The last time I went into a bathroom stall without looking up was almost 20 years ago, before my friends subjected me to a late-night cable screening of the momentous ’90s crime thriller, Copycat. I don’t remember what happens exactly, but the gist is there’s a copycat killer recreating famous murders, at least one of which involves a noose lowering around someone’s neck while they’re on the toilet. Naturally I started checking to make sure there were no pesky murder implements waiting for me whenever I’d use the bathroom—my version of not showering for a week after Psycho—and soon it became a reflex. I’ve never found a noose, but I have found a black widow, so take it from me. When you use a public restroom, look up.

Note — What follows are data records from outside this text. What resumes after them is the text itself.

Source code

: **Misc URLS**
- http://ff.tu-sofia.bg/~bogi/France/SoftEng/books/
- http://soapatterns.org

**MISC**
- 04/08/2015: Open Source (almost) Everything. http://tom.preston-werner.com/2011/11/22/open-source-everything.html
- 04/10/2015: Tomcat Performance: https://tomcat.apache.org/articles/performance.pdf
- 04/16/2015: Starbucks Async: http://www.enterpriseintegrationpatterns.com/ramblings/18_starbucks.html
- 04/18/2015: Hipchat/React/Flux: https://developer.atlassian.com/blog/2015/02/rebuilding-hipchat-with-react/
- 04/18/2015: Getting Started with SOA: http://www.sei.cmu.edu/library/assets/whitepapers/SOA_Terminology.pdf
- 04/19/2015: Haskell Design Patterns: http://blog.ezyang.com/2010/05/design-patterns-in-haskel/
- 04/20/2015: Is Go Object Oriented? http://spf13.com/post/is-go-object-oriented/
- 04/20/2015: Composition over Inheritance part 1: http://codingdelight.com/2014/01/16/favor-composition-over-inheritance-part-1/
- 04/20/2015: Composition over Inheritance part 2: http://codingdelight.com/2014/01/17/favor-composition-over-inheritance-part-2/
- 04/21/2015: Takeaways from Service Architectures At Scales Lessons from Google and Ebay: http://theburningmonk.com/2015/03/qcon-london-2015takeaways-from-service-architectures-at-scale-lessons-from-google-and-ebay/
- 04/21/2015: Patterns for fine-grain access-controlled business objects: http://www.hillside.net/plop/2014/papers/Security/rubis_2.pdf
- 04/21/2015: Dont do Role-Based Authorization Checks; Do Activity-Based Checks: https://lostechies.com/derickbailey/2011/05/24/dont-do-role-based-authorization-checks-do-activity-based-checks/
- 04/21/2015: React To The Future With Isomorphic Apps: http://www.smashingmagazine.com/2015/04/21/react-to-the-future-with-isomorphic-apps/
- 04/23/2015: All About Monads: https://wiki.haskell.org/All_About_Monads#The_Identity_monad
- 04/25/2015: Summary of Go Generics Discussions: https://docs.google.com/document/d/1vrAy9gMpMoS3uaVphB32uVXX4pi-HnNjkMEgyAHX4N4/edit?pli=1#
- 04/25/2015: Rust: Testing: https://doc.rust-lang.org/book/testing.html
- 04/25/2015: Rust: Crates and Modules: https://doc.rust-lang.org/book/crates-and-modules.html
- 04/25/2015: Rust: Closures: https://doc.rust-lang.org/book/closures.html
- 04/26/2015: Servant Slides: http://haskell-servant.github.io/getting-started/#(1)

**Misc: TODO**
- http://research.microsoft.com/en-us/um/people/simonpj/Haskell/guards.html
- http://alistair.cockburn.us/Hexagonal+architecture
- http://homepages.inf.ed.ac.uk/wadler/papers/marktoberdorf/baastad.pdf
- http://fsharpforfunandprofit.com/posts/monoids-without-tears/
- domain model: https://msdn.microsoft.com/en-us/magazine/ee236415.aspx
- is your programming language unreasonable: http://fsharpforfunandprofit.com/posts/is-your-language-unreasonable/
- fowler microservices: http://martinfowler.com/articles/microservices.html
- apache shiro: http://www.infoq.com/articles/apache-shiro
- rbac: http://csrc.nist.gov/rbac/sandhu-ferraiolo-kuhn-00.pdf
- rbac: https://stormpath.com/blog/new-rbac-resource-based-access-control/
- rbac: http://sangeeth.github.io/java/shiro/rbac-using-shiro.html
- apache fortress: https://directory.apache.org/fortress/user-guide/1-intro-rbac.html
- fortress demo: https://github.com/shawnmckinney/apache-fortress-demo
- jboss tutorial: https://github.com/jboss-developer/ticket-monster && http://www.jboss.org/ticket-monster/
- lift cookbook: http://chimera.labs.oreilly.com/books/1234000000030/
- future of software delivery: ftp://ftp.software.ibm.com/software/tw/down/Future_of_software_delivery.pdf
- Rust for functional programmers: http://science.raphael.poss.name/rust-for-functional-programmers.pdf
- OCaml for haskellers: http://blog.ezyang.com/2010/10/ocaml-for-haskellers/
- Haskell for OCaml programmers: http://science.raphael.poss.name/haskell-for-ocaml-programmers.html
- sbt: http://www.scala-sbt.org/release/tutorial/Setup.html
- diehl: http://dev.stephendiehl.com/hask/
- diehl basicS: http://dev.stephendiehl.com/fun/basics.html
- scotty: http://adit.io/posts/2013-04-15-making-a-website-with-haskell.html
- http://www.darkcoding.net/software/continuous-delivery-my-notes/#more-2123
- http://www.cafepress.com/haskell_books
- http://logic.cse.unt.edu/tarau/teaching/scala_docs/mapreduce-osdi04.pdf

My fear is so banal that I can’t even explain exactly what fills me with unease when I stand at the foot of my bed for too long in the middle of the night. I can trace my anxiety directly back to the maniacal clown in Poltergeist and the resurrected and pissed Gage Creed from Pet Sematary slicing neighbor Jud’s achilles tendon. Granted, I certainly don’t expect a possessed toy to drag me under the bed or little Miko Hughes to be sprawled on his belly under my Sealy, but I have to admit, I still feel a bit of creeping dread.
Mine is short and sweet: I’m still scared of manhole covers because of C.H.U.D. I know in my heart of hearts that there’s a very slim likelihood that my taking a stroll over and directly next to a manhole cover is going to coincide with the first documented attack of cannibalistic humanoid underground dwellers, but that doesn’t mean I need to tempt fate. As such, I generally make a point to be several feet away from any such spots in the street. Because, really, you just never know when the C.H.U.D. might decide to rise.